Derivation of Navier-Stokes equation

이 글은 Euler equation에서 얻는 momentum conservation law로부터 Newtonian fluid에서의 Navier-Stokes equation을 유도하는 것을 목표로 한다.

\rho를 유체의 밀도라고 하고, \mathbf{u}(x,t)=(u^1,u^2,u^3)를 유체의 속도, p(x,t)를 유체의 압력이라 하자.  Euler equation에서 얻는 momentum conservation law는 다음과 같다:

    \[ \frac{\partial}{\partial t} (\rho u^i) +\sum_{k=1}^{3}\frac{\partial}{\partial x_k} \Pi_{ik}\]
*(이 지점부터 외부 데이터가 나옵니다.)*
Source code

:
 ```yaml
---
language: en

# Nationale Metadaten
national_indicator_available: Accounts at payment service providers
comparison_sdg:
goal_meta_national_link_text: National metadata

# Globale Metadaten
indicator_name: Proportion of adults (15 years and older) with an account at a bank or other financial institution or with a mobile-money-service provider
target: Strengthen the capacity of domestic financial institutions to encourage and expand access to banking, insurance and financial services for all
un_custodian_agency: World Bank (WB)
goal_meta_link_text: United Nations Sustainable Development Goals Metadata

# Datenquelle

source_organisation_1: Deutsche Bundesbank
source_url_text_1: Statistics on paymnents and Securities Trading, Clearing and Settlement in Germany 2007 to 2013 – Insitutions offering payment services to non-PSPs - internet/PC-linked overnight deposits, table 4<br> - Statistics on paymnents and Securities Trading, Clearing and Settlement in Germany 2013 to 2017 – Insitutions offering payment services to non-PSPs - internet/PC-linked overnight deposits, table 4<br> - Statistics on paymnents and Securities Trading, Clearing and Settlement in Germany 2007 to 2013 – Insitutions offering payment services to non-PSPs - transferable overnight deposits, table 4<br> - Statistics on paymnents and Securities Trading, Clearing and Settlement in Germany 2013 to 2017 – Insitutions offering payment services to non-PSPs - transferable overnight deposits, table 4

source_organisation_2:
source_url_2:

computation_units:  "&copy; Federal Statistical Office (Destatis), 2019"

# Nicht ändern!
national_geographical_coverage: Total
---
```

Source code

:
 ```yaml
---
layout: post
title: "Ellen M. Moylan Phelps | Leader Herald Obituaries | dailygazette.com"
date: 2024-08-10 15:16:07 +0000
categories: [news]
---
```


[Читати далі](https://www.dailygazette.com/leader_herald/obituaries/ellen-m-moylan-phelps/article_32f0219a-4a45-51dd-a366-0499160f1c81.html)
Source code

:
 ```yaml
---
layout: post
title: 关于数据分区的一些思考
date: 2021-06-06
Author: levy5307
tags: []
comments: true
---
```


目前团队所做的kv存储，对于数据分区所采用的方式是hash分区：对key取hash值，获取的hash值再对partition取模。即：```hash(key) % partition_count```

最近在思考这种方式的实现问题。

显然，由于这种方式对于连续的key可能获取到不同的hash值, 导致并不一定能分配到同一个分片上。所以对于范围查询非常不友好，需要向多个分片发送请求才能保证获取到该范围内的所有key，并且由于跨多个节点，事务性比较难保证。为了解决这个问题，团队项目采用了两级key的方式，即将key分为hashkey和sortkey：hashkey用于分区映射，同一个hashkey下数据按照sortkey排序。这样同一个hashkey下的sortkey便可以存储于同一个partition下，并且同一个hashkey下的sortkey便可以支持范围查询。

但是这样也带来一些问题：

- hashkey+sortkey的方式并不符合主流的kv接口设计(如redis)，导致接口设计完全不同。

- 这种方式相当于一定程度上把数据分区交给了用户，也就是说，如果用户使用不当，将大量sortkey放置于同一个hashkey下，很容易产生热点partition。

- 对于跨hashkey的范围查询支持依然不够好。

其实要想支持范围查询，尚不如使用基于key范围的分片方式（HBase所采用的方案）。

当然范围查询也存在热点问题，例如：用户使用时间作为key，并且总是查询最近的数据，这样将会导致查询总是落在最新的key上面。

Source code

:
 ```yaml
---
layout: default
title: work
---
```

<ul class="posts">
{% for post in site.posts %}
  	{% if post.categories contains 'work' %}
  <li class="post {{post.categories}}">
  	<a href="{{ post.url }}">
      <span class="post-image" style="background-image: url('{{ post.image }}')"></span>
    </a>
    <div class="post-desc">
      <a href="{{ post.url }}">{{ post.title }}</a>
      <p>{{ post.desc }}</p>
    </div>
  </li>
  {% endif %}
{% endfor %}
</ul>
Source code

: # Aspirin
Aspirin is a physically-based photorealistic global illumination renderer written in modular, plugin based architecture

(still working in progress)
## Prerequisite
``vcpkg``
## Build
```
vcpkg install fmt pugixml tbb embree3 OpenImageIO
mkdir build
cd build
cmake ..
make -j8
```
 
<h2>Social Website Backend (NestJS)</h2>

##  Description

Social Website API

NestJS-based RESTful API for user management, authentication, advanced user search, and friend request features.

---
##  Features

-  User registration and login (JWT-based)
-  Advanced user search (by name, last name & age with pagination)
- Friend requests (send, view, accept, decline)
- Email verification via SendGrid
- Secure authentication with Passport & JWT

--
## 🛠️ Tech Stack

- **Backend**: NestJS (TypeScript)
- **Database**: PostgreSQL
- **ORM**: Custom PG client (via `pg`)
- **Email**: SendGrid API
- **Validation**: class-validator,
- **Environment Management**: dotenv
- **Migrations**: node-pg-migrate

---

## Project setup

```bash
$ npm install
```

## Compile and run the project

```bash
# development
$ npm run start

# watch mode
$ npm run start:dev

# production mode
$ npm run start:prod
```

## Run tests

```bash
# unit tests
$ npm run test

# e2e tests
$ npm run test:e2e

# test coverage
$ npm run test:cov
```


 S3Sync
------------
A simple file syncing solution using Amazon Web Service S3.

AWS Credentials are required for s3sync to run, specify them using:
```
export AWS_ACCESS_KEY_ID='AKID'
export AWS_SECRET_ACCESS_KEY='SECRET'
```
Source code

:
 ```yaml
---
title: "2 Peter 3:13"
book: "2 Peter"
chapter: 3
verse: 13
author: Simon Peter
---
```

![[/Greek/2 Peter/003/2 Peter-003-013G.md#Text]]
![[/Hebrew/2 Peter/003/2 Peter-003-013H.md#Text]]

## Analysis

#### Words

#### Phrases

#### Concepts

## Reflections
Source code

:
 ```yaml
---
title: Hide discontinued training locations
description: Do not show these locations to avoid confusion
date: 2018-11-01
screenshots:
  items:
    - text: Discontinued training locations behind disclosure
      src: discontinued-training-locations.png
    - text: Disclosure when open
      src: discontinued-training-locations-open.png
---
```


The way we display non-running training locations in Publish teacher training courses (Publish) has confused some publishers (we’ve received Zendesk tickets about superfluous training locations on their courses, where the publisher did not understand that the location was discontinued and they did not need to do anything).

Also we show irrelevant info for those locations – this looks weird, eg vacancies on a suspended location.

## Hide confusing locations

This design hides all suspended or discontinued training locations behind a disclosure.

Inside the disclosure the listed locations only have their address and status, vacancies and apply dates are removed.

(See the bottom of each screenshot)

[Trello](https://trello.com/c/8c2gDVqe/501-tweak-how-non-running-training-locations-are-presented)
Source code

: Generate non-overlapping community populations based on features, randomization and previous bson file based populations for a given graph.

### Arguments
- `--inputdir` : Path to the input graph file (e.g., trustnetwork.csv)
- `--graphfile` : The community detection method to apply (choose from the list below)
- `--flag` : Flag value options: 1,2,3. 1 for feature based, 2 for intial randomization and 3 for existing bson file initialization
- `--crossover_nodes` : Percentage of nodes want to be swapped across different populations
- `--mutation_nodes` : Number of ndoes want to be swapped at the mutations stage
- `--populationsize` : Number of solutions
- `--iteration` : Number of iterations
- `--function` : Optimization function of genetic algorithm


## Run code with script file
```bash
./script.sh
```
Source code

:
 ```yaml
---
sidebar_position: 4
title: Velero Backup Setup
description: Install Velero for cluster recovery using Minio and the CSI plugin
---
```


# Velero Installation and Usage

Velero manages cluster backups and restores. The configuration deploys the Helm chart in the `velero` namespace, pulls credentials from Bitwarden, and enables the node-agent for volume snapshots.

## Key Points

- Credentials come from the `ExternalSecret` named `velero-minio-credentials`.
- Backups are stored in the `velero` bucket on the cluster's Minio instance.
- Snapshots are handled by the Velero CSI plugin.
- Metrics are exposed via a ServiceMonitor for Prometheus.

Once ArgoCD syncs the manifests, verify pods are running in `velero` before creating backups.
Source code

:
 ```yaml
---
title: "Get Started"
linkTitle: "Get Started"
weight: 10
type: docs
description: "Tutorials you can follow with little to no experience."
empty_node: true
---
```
여기서 \Pi_{ik}=\delta_{ik} p+\rho u^i u^k이다.

여기서 이 방정식은 ideal fluid에서 유도된 것이다. ideal fluid은 열 교환이나 점성을 무시하는 유체다. 그러나 Navier-Stokes equation에서 고려하는 상황은 점성(viscosity)가 있는 상황이므로 momentum conservation에 다른 변수가 추가되어야 한다.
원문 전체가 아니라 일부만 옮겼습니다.